MATERIAL TO PROCESS:
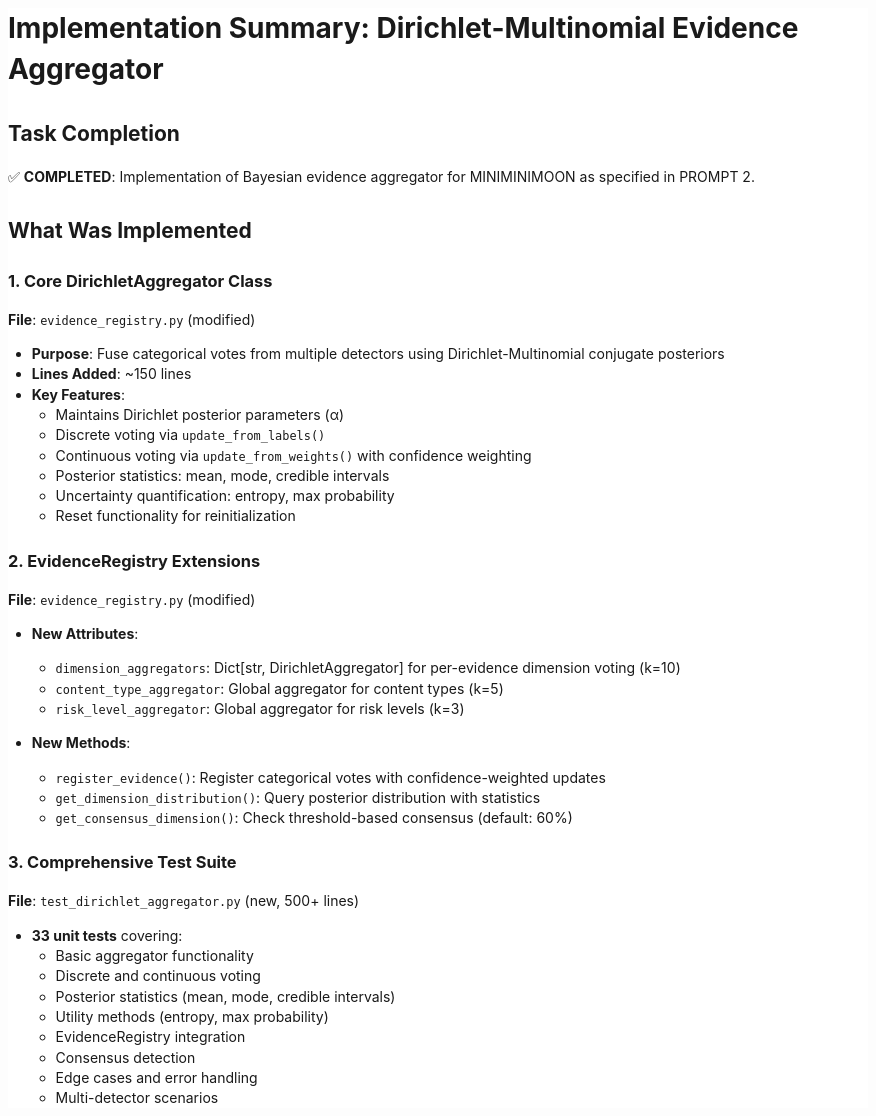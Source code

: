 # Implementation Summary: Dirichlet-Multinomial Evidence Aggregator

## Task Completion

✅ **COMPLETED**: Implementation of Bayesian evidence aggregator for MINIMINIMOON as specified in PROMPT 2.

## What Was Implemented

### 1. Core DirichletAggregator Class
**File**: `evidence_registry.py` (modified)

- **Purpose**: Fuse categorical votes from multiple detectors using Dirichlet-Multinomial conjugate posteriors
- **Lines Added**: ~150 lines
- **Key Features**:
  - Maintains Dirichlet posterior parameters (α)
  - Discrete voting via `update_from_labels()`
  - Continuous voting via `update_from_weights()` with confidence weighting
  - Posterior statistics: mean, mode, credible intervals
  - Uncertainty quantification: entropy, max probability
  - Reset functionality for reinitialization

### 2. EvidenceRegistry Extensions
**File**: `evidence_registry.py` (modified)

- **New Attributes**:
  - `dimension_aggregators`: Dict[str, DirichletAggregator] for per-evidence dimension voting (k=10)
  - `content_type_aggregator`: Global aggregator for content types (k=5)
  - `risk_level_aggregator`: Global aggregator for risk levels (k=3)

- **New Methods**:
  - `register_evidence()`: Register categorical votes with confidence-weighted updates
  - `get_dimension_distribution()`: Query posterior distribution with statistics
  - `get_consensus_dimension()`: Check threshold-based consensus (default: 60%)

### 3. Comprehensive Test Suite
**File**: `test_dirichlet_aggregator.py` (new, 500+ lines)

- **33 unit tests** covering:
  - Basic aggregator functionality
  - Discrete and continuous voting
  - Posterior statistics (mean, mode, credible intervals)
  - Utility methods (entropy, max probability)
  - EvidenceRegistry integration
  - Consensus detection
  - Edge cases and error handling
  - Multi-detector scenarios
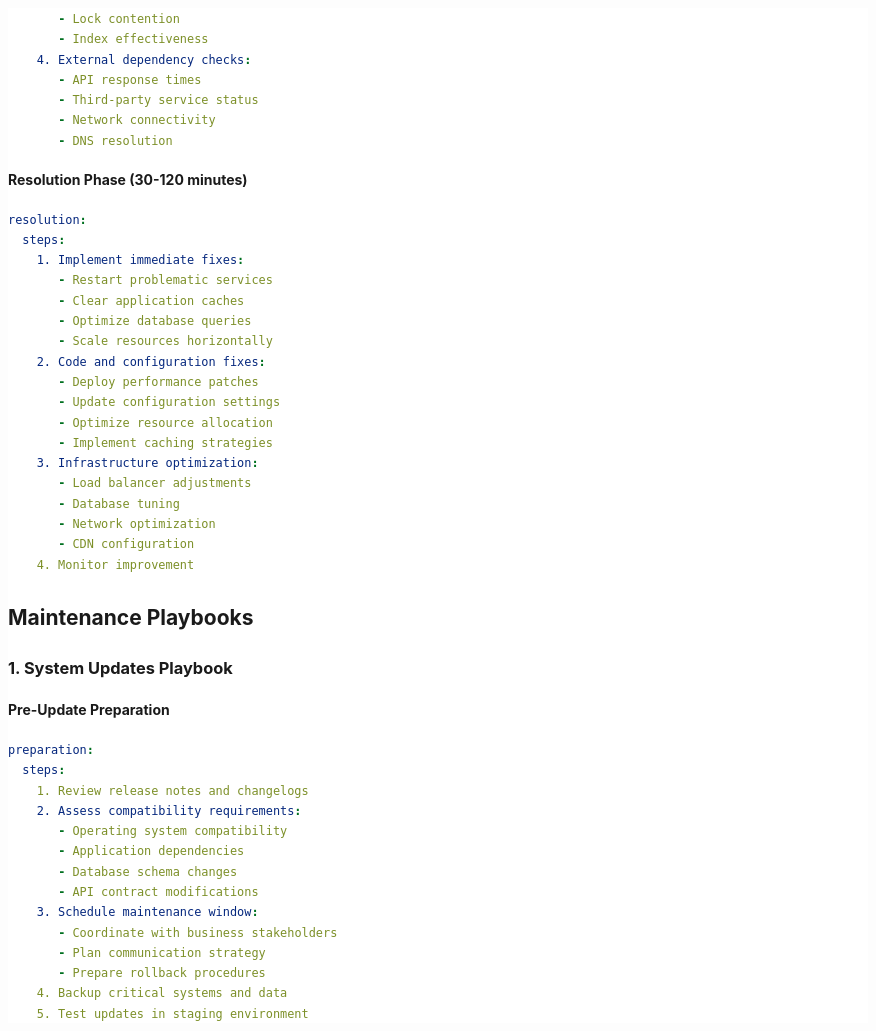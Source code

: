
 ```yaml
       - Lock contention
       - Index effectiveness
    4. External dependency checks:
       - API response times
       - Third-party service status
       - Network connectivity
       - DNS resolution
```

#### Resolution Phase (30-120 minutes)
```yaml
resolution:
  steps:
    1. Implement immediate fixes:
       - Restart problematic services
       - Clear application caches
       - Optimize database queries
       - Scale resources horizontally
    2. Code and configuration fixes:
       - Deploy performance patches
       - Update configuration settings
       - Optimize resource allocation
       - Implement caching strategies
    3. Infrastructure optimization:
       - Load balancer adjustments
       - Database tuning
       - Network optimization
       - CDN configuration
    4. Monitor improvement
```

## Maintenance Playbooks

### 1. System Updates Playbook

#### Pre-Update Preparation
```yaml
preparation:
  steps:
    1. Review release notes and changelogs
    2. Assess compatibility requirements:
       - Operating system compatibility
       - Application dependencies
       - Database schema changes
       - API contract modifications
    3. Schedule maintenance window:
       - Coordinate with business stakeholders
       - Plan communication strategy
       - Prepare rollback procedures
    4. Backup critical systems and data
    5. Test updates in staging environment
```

AIM OF THE EXERCISE: Your task is a word-for-word transcription of the entries, leaving out all pictures.

OUTPUT OF THE EXERCISE:
Source code

: # Implementation Summary: Dirichlet-Multinomial Evidence Aggregator

## Task Completion

✅ **COMPLETED**: Implementation of Bayesian evidence aggregator for MINIMINIMOON as specified in PROMPT 2.

## What Was Implemented

### 1. Core DirichletAggregator Class
**File**: `evidence_registry.py` (modified)

- **Purpose**: Fuse categorical votes from multiple detectors using Dirichlet-Multinomial conjugate posteriors
- **Lines Added**: ~150 lines
- **Key Features**:
  - Maintains Dirichlet posterior parameters (α)
  - Discrete voting via `update_from_labels()`
  - Continuous voting via `update_from_weights()` with confidence weighting
  - Posterior statistics: mean, mode, credible intervals
  - Uncertainty quantification: entropy, max probability
  - Reset functionality for reinitialization

### 2. EvidenceRegistry Extensions
**File**: `evidence_registry.py` (modified)

- **New Attributes**:
  - `dimension_aggregators`: Dict[str, DirichletAggregator] for per-evidence dimension voting (k=10)
  - `content_type_aggregator`: Global aggregator for content types (k=5)
  - `risk_level_aggregator`: Global aggregator for risk levels (k=3)

- **New Methods**:
  - `register_evidence()`: Register categorical votes with confidence-weighted updates
  - `get_dimension_distribution()`: Query posterior distribution with statistics
  - `get_consensus_dimension()`: Check threshold-based consensus (default: 60%)

### 3. Comprehensive Test Suite
**File**: `test_dirichlet_aggregator.py` (new, 500+ lines)

- **33 unit tests** covering:
  - Basic aggregator functionality
  - Discrete and continuous voting
  - Posterior statistics (mean, mode, credible intervals)
  - Utility methods (entropy, max probability)
  - EvidenceRegistry integration
  - Consensus detection
  - Edge cases and error handling
  - Multi-detector scenarios
Source code

:
 ```yaml
       - Lock contention
       - Index effectiveness
    4. External dependency checks:
       - API response times
       - Third-party service status
       - Network connectivity
       - DNS resolution
```

#### Resolution Phase (30-120 minutes)
```yaml
resolution:
  steps:
    1. Implement immediate fixes:
       - Restart problematic services
       - Clear application caches
       - Optimize database queries
       - Scale resources horizontally
    2. Code and configuration fixes:
       - Deploy performance patches
       - Update configuration settings
       - Optimize resource allocation
       - Implement caching strategies
    3. Infrastructure optimization:
       - Load balancer adjustments
       - Database tuning
       - Network optimization
       - CDN configuration
    4. Monitor improvement
```

## Maintenance Playbooks

### 1. System Updates Playbook

#### Pre-Update Preparation
```yaml
preparation:
  steps:
    1. Review release notes and changelogs
    2. Assess compatibility requirements:
       - Operating system compatibility
       - Application dependencies
       - Database schema changes
       - API contract modifications
    3. Schedule maintenance window:
       - Coordinate with business stakeholders
       - Plan communication strategy
       - Prepare rollback procedures
    4. Backup critical systems and data
    5. Test updates in staging environment
```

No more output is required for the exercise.